### YOUR TASK:
Lines holding the word "item" are the ones to copy from the data below.

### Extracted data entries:
════════════════
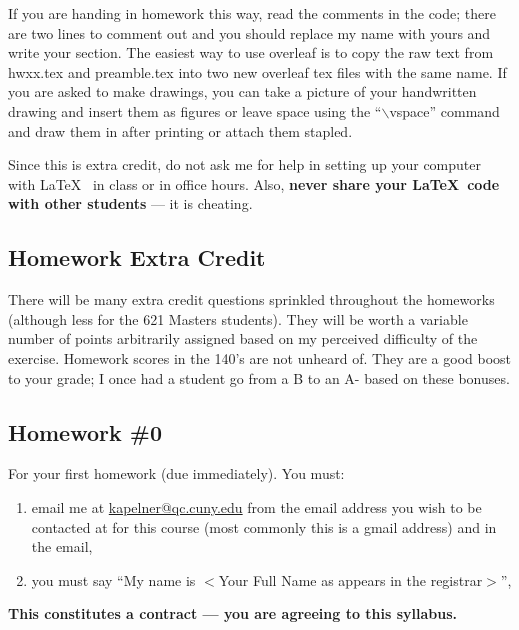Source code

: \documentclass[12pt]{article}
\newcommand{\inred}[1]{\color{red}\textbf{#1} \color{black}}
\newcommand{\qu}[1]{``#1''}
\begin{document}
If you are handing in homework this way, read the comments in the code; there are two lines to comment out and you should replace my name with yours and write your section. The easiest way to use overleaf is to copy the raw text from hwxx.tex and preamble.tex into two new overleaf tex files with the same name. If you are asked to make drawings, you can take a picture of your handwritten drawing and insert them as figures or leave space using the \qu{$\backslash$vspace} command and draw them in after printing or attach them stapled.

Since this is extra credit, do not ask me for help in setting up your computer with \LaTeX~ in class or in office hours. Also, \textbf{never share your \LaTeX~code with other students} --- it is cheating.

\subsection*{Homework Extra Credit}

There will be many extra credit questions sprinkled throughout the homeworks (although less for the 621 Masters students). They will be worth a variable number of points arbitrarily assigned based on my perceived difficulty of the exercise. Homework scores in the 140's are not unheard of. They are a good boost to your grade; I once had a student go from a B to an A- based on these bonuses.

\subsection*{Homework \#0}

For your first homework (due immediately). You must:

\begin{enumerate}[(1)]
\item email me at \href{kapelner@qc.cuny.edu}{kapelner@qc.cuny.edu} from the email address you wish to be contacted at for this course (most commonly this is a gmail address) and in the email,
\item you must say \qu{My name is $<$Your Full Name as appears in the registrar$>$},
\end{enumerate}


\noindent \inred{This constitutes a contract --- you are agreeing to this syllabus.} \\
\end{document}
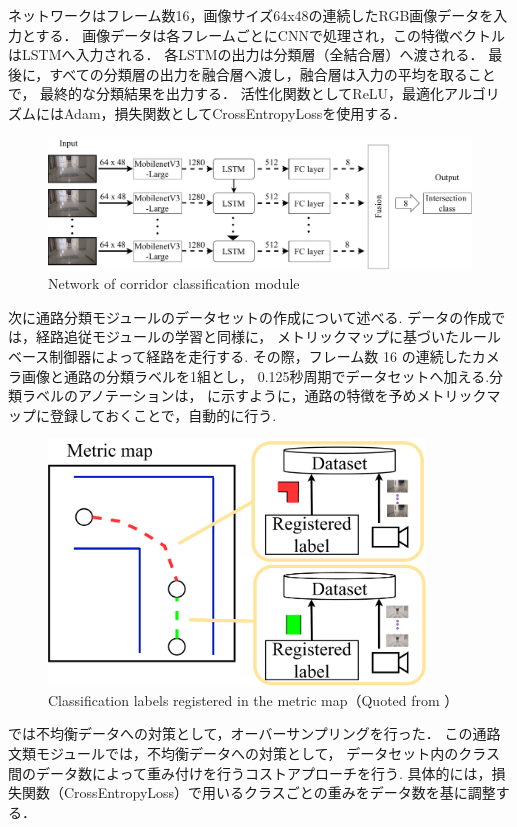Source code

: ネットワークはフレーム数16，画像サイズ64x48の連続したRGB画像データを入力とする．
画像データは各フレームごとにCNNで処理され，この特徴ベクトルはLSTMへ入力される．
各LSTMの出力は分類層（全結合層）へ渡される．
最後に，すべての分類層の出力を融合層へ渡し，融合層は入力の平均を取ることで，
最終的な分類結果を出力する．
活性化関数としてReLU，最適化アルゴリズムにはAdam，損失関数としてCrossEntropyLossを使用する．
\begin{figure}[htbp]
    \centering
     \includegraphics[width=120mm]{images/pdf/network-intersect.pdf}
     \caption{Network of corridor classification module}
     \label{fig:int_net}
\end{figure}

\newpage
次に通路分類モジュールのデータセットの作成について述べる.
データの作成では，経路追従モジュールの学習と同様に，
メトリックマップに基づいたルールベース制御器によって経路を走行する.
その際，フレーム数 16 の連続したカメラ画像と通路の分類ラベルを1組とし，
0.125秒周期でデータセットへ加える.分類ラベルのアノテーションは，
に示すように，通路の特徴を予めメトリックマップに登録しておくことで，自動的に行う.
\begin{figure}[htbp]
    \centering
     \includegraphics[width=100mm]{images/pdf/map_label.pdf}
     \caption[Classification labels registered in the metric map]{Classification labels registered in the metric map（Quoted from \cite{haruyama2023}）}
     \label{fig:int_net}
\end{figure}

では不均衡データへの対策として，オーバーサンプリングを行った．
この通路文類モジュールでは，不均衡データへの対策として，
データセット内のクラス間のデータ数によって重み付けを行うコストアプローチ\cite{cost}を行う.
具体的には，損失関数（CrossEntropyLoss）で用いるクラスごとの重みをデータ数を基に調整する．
════════════════
### TASK ANSWER:
\item email me at \href{kapelner@qc.cuny.edu}{kapelner@qc.cuny.edu} from the email address you wish to be contacted at for this course (most commonly this is a gmail address) and in the email,
\item you must say \qu{My name is $<$Your Full Name as appears in the registrar$>$},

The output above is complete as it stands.